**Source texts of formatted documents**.
▼

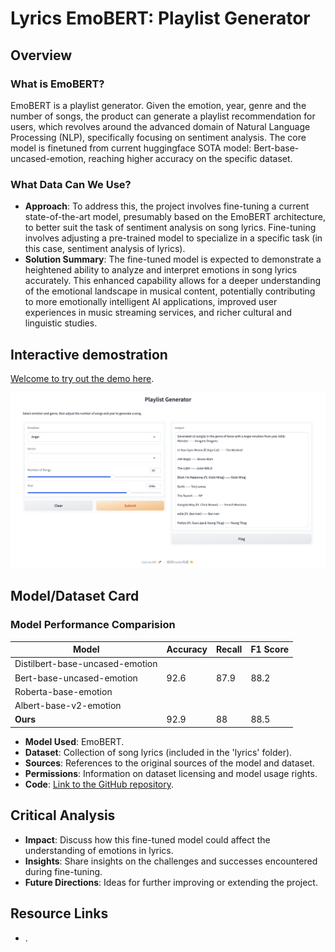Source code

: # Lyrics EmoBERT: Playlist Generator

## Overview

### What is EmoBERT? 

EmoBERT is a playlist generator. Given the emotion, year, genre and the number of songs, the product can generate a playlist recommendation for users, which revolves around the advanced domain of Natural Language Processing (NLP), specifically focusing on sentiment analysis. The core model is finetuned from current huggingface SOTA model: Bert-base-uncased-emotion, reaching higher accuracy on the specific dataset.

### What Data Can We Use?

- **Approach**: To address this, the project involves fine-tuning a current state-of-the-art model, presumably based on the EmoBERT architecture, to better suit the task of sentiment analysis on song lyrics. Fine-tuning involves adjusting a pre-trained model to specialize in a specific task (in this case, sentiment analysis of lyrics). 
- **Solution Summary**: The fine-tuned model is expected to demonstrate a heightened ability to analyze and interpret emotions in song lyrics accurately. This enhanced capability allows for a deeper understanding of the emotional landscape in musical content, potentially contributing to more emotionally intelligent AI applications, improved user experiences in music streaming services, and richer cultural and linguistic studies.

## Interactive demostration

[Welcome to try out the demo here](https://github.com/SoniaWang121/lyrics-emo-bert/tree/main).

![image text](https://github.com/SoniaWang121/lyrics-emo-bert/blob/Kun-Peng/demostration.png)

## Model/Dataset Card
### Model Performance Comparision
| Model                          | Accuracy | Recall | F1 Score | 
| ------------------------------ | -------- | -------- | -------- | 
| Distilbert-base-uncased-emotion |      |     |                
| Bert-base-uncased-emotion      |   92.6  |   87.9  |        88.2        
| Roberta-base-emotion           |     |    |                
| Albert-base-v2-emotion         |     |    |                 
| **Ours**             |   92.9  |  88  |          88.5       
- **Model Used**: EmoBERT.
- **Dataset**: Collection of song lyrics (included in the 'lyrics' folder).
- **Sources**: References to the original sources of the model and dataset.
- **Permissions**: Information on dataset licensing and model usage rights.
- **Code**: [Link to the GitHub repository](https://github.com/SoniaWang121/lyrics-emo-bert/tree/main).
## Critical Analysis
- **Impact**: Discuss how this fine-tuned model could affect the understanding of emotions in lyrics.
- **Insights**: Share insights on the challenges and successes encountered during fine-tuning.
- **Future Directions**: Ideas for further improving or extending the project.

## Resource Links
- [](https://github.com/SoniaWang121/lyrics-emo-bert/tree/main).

▲
▼

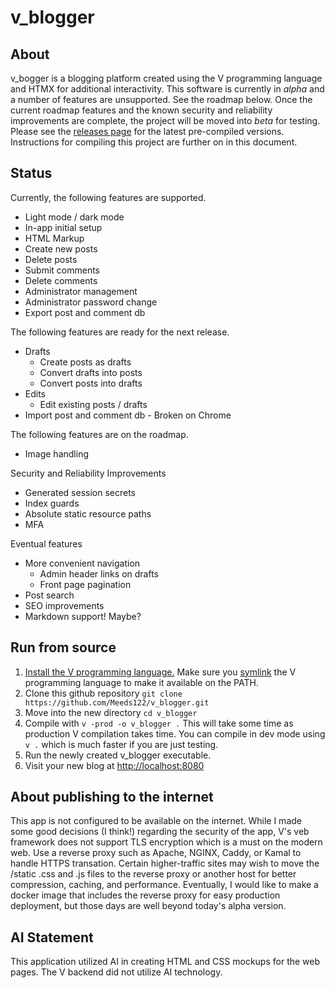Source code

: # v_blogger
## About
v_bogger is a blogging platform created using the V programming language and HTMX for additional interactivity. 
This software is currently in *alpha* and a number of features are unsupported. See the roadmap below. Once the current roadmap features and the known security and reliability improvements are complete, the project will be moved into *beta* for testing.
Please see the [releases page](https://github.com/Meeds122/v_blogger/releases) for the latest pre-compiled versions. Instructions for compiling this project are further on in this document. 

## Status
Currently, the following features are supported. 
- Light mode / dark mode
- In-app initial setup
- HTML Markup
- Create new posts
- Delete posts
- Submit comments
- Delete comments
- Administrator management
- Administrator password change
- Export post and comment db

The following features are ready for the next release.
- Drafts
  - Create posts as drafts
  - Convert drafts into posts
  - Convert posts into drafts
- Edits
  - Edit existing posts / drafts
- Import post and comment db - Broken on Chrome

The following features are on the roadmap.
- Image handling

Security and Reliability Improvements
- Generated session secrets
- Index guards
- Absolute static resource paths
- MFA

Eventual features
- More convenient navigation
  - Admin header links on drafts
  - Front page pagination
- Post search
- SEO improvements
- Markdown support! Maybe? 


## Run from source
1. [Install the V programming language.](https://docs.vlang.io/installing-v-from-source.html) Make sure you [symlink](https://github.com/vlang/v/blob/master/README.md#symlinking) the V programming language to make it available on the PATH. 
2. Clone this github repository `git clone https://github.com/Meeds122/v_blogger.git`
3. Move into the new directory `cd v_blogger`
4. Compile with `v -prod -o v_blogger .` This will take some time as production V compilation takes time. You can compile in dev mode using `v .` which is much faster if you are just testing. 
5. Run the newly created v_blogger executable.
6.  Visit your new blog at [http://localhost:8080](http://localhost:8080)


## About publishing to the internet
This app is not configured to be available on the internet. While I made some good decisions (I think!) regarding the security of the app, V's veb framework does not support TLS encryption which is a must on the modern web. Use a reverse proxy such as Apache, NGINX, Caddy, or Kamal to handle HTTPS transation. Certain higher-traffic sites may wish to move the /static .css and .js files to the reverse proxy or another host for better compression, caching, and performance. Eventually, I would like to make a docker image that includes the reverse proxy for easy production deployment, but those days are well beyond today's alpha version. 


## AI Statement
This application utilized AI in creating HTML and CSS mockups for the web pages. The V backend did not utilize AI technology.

▲
▼

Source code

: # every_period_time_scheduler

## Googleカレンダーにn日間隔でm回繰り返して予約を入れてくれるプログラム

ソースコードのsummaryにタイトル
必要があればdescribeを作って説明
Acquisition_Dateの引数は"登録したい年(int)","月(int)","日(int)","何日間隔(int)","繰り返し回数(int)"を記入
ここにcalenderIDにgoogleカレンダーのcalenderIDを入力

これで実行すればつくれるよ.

▲

**Assignment**. Repeat exactly the lines above from the one with "- **Insights**: Share" up to and including the one with "- [](https://github.com/SoniaWang121/lyrics-emo-bert/tree/main).". No other line belongs in the reply.

**Answer to the exercise**.
- **Insights**: Share insights on the challenges and successes encountered during fine-tuning.
- **Future Directions**: Ideas for further improving or extending the project.

## Resource Links
- [](https://github.com/SoniaWang121/lyrics-emo-bert/tree/main).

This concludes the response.